● What is expected
Going down the listing below, print exactly each line from the one with "The box obtains" up to and including the one with "Patrick Dean Ramos<br>", and skip the rest.

━━ Provided material

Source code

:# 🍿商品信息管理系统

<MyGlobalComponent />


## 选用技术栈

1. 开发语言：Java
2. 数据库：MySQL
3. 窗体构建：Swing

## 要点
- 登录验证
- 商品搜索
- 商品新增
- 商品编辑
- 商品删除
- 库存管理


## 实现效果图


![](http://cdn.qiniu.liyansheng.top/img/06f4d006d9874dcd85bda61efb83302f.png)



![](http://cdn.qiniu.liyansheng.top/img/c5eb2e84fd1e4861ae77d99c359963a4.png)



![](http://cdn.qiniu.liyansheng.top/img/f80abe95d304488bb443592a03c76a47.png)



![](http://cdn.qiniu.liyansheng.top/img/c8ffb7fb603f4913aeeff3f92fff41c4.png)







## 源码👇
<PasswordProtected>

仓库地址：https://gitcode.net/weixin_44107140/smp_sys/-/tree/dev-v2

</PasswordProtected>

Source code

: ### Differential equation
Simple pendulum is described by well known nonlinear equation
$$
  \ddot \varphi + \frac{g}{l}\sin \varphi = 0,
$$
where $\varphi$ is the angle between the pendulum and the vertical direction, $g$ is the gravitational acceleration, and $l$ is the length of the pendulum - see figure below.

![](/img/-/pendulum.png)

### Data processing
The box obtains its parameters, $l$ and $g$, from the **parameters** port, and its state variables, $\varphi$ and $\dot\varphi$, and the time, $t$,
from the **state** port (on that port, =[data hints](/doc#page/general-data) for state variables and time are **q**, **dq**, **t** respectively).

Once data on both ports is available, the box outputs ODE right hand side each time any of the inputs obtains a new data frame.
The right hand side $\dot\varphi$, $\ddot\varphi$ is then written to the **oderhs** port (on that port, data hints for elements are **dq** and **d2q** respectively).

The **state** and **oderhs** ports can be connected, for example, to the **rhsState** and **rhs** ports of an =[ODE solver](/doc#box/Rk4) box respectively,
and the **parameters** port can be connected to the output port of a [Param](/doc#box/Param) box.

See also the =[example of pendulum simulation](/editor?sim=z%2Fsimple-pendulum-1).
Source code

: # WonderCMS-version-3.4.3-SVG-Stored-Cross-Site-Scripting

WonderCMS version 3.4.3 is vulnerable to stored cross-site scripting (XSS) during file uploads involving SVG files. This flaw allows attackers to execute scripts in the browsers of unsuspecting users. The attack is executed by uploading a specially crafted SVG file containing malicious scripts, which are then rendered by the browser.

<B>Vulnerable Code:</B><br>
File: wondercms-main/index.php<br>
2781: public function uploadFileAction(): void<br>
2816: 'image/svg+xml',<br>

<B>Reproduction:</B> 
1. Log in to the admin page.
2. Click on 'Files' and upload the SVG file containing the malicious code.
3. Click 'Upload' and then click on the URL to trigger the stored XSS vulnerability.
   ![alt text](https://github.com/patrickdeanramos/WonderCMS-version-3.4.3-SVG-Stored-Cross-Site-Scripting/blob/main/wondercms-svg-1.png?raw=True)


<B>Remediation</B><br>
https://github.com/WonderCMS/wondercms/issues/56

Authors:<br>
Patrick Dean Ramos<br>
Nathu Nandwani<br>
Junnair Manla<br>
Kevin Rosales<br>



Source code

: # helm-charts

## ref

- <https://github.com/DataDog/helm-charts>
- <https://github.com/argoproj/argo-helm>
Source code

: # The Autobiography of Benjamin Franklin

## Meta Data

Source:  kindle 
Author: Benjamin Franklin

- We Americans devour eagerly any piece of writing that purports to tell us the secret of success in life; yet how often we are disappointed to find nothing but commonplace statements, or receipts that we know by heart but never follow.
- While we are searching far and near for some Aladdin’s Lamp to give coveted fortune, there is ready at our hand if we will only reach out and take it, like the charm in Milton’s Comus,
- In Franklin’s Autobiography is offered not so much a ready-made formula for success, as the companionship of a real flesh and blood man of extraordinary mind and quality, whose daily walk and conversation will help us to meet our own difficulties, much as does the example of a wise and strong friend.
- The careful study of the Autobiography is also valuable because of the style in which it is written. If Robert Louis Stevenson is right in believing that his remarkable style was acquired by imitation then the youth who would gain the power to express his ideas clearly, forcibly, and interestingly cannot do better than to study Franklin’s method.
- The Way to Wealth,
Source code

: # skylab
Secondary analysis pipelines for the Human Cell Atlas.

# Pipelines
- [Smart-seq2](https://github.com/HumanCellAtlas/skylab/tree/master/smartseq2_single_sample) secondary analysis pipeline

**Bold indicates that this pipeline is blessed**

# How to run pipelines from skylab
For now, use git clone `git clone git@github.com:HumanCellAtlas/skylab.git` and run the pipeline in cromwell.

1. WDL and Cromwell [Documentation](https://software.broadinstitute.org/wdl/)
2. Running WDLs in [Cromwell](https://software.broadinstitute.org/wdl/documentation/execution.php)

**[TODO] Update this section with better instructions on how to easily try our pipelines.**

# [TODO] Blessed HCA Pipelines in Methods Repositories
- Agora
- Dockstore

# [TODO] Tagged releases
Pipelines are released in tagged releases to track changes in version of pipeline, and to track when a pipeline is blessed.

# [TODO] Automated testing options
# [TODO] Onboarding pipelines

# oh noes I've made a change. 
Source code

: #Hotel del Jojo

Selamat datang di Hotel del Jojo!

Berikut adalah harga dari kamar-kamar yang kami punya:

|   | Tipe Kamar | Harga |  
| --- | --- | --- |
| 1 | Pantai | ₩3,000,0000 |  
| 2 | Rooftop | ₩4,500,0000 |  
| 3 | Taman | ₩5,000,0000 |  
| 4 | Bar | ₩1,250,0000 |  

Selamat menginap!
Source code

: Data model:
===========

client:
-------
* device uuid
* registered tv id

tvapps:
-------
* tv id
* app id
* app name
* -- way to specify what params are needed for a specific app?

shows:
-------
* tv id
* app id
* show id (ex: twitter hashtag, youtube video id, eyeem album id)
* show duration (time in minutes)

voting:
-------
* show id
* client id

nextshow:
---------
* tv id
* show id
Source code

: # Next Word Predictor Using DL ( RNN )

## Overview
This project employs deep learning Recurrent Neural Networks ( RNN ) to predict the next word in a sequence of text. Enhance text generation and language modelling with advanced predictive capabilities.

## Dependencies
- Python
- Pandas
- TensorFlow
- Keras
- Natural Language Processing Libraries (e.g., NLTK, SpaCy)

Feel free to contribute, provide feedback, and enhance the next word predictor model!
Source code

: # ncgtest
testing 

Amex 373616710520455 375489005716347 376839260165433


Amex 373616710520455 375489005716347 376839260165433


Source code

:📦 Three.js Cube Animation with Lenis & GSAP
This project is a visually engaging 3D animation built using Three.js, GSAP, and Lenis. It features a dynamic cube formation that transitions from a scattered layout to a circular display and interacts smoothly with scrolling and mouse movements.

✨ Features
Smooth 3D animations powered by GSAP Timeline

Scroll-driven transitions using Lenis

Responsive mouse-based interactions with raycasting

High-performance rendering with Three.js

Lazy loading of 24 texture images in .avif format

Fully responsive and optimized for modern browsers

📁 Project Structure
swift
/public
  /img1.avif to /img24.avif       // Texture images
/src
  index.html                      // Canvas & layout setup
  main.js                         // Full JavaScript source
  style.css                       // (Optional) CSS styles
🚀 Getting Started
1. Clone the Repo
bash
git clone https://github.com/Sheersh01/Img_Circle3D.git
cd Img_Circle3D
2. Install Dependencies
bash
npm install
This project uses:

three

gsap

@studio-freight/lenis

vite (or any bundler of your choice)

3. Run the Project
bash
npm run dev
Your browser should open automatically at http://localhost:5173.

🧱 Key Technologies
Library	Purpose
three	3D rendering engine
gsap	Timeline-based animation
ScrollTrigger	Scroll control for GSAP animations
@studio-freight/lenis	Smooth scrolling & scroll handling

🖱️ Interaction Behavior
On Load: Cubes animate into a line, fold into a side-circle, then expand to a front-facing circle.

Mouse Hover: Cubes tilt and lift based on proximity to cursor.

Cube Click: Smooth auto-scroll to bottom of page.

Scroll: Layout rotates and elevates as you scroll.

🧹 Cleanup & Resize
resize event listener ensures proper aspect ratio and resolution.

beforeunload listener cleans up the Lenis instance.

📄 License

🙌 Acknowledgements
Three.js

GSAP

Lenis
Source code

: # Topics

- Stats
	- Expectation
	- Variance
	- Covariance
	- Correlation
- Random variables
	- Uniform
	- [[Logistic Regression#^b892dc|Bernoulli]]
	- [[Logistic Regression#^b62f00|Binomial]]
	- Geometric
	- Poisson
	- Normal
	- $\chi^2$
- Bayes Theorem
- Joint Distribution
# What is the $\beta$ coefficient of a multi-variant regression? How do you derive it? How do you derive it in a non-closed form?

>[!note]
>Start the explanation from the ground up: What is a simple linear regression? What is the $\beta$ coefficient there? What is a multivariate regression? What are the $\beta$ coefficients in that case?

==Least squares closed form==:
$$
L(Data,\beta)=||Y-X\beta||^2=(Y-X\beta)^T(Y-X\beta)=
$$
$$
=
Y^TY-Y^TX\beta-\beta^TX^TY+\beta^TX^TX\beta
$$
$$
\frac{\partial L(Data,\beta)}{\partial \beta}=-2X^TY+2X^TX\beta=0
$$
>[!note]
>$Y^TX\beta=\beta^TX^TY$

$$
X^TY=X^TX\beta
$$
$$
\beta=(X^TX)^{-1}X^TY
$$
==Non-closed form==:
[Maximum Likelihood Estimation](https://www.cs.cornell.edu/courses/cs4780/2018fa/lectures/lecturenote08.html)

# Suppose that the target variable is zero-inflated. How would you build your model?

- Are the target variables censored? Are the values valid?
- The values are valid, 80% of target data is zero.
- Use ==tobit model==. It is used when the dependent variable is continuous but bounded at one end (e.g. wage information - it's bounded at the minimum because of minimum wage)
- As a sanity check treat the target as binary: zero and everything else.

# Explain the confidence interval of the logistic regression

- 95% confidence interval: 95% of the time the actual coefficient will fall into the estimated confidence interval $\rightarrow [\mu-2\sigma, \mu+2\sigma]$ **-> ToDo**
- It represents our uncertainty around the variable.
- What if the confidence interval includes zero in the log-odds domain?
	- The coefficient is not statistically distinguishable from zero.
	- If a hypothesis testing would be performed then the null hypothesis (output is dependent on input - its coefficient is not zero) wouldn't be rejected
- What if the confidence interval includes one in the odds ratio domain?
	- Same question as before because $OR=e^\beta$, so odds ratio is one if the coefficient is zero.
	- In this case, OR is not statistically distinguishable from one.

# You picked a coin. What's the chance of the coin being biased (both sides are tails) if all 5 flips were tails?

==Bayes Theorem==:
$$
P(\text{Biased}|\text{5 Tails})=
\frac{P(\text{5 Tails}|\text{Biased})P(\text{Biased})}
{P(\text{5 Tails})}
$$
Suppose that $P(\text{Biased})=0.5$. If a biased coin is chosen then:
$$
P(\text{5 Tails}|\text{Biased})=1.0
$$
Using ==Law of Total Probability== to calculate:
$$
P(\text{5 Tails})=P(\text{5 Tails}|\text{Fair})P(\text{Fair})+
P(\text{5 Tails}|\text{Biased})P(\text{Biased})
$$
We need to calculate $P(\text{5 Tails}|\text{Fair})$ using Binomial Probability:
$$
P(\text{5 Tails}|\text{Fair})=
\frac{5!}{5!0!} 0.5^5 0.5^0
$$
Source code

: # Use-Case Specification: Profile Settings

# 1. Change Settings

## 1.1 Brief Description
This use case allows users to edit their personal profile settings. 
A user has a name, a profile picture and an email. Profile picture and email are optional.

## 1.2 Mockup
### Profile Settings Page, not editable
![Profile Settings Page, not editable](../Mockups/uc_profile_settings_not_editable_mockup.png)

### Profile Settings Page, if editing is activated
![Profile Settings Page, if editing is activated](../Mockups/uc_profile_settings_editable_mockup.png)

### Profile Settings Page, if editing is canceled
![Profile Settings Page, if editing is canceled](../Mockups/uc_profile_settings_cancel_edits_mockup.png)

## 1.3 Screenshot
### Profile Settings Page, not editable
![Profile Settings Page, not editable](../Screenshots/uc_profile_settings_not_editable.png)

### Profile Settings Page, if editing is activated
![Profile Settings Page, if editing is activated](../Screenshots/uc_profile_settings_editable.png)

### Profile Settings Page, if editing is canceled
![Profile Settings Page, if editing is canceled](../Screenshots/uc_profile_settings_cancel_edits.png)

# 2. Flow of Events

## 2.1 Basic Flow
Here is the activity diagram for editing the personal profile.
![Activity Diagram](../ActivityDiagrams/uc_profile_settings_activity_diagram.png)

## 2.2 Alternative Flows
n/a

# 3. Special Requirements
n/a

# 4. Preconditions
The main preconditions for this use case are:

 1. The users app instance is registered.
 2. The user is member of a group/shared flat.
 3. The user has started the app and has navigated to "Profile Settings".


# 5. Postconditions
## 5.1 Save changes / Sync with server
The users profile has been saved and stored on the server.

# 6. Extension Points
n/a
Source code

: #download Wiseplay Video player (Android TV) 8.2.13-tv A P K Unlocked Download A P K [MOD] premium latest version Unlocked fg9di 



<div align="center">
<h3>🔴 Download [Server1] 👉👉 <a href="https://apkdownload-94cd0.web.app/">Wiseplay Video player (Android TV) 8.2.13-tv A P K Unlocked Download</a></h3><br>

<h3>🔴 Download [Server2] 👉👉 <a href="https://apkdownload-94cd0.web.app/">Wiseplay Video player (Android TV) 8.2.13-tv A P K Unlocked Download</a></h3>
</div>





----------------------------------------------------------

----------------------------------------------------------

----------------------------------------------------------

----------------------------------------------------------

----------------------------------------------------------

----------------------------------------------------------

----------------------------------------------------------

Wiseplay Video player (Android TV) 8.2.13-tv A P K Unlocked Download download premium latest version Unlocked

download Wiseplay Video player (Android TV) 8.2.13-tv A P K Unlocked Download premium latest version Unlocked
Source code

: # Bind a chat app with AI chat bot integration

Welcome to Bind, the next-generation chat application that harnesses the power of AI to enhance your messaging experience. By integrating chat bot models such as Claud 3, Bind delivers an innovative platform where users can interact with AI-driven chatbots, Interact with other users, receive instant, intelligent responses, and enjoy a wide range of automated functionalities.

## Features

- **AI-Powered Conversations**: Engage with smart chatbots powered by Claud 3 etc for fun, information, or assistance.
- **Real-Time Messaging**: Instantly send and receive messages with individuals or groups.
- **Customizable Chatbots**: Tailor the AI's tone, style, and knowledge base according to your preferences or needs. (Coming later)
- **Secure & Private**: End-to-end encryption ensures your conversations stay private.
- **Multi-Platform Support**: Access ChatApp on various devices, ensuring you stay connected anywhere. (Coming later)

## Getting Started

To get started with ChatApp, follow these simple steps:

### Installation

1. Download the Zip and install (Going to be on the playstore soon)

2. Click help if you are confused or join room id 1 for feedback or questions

━━━━

● Solved problem
The box obtains its parameters, $l$ and $g$, from the **parameters** port, and its state variables, $\varphi$ and $\dot\varphi$, and the time, $t$,
from the **state** port (on that port, =[data hints](/doc#page/general-data) for state variables and time are **q**, **dq**, **t** respectively).

Once data on both ports is available, the box outputs ODE right hand side each time any of the inputs obtains a new data frame.
The right hand side $\dot\varphi$, $\ddot\varphi$ is then written to the **oderhs** port (on that port, data hints for elements are **dq** and **d2q** respectively).

The **state** and **oderhs** ports can be connected, for example, to the **rhsState** and **rhs** ports of an =[ODE solver](/doc#box/Rk4) box respectively,
and the **parameters** port can be connected to the output port of a [Param](/doc#box/Param) box.

See also the =[example of pendulum simulation](/editor?sim=z%2Fsimple-pendulum-1).
Source code

: # WonderCMS-version-3.4.3-SVG-Stored-Cross-Site-Scripting

WonderCMS version 3.4.3 is vulnerable to stored cross-site scripting (XSS) during file uploads involving SVG files. This flaw allows attackers to execute scripts in the browsers of unsuspecting users. The attack is executed by uploading a specially crafted SVG file containing malicious scripts, which are then rendered by the browser.

<B>Vulnerable Code:</B><br>
File: wondercms-main/index.php<br>
2781: public function uploadFileAction(): void<br>
2816: 'image/svg+xml',<br>

<B>Reproduction:</B> 
1. Log in to the admin page.
2. Click on 'Files' and upload the SVG file containing the malicious code.
3. Click 'Upload' and then click on the URL to trigger the stored XSS vulnerability.
   ![alt text](https://github.com/patrickdeanramos/WonderCMS-version-3.4.3-SVG-Stored-Cross-Site-Scripting/blob/main/wondercms-svg-1.png?raw=True)


<B>Remediation</B><br>
https://github.com/WonderCMS/wondercms/issues/56

Authors:<br>
Patrick Dean Ramos<br>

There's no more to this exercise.